IN THE HIGH COURT OF FIJI AT SUVA

CIVIL JURISDICTION


Civil Action No. HBC 121 of 2017


BETWEEN


GOLD ROCK INVESTMENT LIMTED a limited liability company having its

registered office at 54 Millet Street, Vatuwaqa, Suva.


PLAINTIFF


AND


iTAUKEI LAND TRUST BOARD, a statutory body incorporated under the

iTaukei Land Trust Act having its registered office at 431

Victoria Parade, Suva.


FIRST DEFENDANT


AND


STANDARD CONCRETE INDUSTRIES LIMITED a limited liability company

having its registered office at Lot 1, Jai Hanuman Road,

Bhindi Sub-division, Vatuwaqa, Suva.


SECOND DEFENDANT


AND

MATAQALI ULUGAI as customary owner of iTaukei land

known as “wailiko” and “qoliqoli” owners of adjacent

creek and river of Dakuinuku Village,

Sawakasa, Tailevu.


INTERESTED PARTY


Counsel : Mr. N. Tuifagalele for the plaintiff.

Ms. Q. Vokanavanua for the 1st defendant.

Ms. U. Kunatuba for the 2nd defendant.


Date of Hearing : 14th September, 2017


Date of Ruling : 28th September, 2017


RULING

(On the application for injunction)


[1] The plaintiff instated these proceedings by writ of summons seeking the following reliefs:

  1. For an order that the first defendant be restrained to process and/or issue any gravel extraction license to the second defendant over the creek and/or river and land customarily owned by the interested party.
  2. An order that the first defendant be restrained from harassing the plaintiff and/or conducting themselves in a manner as landlord that will prejudice the plaintiff as a lease or license applicant.
  3. An order that the second defendant be restrained from carrying out any field work, scientific testes, environmental assessment and extraction of sand and/or gravel over the creek and/or river and land customarily owned by the interested party.
  4. Specific Damages.
  5. Consultation costs.
  6. General Damages.
  7. General Damages.
  8. Exemplary Damages at common law.
  9. Interest.
  10. Cost of the action on indemnity basis.

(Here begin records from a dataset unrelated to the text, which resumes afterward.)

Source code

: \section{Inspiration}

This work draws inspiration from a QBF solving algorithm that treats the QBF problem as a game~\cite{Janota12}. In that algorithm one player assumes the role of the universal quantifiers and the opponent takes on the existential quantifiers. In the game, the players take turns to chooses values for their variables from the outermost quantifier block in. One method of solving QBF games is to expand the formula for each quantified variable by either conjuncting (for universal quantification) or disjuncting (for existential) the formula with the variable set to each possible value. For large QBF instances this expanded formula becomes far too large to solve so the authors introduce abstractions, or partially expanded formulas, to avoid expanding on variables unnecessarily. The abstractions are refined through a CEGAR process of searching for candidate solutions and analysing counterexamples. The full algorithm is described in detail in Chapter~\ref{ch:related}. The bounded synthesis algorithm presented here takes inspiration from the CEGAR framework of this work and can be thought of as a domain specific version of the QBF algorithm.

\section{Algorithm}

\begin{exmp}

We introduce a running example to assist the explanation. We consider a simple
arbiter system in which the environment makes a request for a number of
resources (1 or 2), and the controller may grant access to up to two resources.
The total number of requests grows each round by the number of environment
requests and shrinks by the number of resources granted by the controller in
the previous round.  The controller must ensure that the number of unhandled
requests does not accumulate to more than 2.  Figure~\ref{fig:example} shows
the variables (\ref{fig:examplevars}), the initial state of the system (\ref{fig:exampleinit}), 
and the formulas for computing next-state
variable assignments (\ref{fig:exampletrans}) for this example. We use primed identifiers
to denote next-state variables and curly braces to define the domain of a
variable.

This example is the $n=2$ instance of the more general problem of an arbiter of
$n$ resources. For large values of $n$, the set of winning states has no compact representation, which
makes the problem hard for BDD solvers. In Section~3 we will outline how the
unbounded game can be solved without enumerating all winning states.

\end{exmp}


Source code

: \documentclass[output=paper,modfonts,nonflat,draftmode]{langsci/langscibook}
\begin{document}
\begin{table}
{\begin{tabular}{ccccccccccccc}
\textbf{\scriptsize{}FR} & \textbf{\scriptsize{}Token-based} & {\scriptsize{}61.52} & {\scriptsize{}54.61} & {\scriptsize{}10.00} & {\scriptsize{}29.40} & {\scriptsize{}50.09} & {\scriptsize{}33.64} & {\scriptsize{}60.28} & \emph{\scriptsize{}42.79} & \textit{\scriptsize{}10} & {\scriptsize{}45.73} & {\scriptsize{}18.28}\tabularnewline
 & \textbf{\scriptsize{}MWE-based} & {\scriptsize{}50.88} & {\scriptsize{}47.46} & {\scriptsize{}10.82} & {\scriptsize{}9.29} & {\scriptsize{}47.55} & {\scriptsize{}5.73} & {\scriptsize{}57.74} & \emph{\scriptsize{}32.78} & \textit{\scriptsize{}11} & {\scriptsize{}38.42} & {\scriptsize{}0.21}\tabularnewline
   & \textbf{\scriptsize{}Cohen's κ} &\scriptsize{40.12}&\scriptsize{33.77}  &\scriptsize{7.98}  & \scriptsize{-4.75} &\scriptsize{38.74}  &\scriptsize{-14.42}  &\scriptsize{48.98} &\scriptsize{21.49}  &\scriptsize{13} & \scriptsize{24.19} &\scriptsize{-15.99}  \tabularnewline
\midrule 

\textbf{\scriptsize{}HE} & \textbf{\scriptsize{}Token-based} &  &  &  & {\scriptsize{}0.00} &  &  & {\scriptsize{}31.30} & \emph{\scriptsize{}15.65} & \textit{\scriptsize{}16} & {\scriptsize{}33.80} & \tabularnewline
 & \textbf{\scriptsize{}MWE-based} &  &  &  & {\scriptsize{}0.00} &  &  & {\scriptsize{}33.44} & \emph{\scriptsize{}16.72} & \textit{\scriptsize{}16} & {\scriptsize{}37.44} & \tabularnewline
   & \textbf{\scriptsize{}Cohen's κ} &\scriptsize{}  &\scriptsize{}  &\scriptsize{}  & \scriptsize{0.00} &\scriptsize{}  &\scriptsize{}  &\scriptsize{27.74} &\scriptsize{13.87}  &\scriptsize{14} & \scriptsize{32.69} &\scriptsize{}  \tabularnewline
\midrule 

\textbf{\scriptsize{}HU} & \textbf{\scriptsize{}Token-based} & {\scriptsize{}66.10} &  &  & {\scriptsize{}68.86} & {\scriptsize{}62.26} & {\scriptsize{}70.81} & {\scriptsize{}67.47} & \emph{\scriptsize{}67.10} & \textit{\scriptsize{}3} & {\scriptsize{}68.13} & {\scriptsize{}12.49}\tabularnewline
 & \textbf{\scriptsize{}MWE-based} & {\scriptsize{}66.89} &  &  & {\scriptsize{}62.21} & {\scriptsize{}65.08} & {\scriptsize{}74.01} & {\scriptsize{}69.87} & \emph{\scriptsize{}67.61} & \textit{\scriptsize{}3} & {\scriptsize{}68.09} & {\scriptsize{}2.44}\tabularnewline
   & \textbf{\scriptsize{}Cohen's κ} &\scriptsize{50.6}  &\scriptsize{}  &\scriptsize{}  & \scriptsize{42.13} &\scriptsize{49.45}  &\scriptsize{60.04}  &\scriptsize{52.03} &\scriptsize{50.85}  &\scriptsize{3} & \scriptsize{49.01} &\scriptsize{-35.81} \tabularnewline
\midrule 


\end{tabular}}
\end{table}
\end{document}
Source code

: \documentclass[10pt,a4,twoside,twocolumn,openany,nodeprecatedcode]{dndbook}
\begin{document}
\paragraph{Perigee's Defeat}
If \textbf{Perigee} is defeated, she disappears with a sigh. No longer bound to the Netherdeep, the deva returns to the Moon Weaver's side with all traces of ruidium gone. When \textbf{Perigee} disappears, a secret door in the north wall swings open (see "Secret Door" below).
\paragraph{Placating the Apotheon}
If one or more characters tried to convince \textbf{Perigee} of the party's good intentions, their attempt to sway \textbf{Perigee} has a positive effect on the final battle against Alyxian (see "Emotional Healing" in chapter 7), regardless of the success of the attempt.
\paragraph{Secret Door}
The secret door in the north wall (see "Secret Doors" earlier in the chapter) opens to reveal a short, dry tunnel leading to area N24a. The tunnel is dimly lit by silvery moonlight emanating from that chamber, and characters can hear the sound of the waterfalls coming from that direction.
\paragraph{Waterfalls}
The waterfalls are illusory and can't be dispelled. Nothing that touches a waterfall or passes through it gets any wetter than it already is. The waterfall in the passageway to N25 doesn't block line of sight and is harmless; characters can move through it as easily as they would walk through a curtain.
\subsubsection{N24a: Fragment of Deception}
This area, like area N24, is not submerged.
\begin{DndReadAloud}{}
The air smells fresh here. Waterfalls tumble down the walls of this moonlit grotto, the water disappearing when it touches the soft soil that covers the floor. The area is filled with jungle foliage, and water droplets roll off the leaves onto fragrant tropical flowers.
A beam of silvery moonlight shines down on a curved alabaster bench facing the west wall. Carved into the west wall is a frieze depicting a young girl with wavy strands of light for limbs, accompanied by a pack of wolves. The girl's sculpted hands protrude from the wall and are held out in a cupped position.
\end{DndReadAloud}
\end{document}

[2] On 01st May, 2017 the plaintiff filed an ex-parte motion which was later converted into inter-partes by the court, seeking the following reliefs:

  1. That the first defendant whether by themselves or by their servants or by their agents be restrained until further order of this court to process and/or issue any gravel extraction license to the second defendant over the creek and/or river and land customarily owned by the interested party.
  2. That the first defendant whether by themselves or by their servants or by their agents be restrained until further order of this court from harassing the plaintiff and/or conducting themselves in a manner as landlord that will prejudice the plaintiff as a lease or license applicant.
  3. That the first defendant whether by themselves or by their servants or by their agents be restrained until further order of this court from unlawfully intervening and/or changing the majority decision and/or affairs of the interested party and its members to the plaintiff’s detriment.
  4. That the first defendant whether by themselves or by their servants or by their agents be restrained until further order of this court to carry out any field work, scientific tests, environmental assessment and extraction of sand and/or gravel over the creek and/or river and land customarily owned by the interested party.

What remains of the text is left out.